On this page
- What Happens When You Design Every Layer of the Stack
- The Gap Between Understanding a CPU and Actually Building One
- A Game Console Built from First Principles
- Why These Design Choices
- The Hardest Problem: Three Hazard Systems That Cannot Interfere
- What Building a Computer Teaches You About Building Software
- Where This Goes Next
What Happens When You Design Every Layer of the Stack
Imagine playing Wordle — but instead of opening a browser, the game runs on a processor you designed yourself. Not a pre-built ARM core, not a soft CPU IP block, but a five-stage pipelined MIPS processor hand-wired in Verilog, executing assembly you wrote, rendering to a VGA display through a sprite engine you built, reading input from a PS/2 keyboard through a protocol handler you integrated. Every instruction fetch, every pixel color, every hazard stall — authored from scratch.
That’s what this project is. FPGA Wordle is a fully hardware-implemented word-guessing game targeting the Artix-7 FPGA, with a parallel desktop simulation path via Verilator and SDL3. The target outcome is a playable, interactive game that proves the entire stack works in concert.

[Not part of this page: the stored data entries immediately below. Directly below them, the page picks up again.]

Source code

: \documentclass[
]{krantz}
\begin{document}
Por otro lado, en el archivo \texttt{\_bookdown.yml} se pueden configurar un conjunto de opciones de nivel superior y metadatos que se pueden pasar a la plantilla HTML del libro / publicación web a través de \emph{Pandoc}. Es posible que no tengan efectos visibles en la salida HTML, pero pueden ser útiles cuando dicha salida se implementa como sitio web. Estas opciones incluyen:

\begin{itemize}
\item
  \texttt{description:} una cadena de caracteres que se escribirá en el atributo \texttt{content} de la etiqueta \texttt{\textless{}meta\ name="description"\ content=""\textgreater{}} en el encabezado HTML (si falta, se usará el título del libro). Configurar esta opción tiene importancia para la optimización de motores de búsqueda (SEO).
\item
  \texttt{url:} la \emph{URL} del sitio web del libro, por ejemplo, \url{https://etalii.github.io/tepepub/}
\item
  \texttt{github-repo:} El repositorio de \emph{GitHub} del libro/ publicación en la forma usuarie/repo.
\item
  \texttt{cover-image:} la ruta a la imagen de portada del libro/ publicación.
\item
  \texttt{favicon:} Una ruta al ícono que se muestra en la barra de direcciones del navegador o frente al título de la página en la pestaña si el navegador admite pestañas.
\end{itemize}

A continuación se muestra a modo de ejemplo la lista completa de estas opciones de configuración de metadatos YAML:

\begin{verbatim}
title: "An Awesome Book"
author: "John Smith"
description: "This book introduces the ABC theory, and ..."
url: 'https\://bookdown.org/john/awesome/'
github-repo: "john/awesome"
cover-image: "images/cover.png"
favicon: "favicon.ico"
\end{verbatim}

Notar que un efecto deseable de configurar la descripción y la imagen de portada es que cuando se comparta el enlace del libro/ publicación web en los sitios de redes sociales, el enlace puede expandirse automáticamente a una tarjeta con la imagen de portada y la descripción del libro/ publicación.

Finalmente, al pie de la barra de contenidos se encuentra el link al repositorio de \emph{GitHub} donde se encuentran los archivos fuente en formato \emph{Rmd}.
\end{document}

The Gap Between Understanding a CPU and Actually Building One
Computer architecture courses teach pipelines, hazards, and forwarding in the abstract. You draw diagrams, trace instructions through stages on paper, answer exam questions about what happens when a load is followed by an add. There’s an enormous gulf between understanding these concepts and orchestrating them into a system that does something useful.
Wordle is a trivial problem algorithmically. The real challenge is integration: making a processor that handles data hazards while simultaneously driving a VGA display at sixty frames per second, reading asynchronous keyboard input, validating words against a twelve-thousand-entry dictionary stored in block RAM, and doing all of this within the timing constraints of a physical FPGA clock domain. The best way to prove you understand a computer is to build one that does something real.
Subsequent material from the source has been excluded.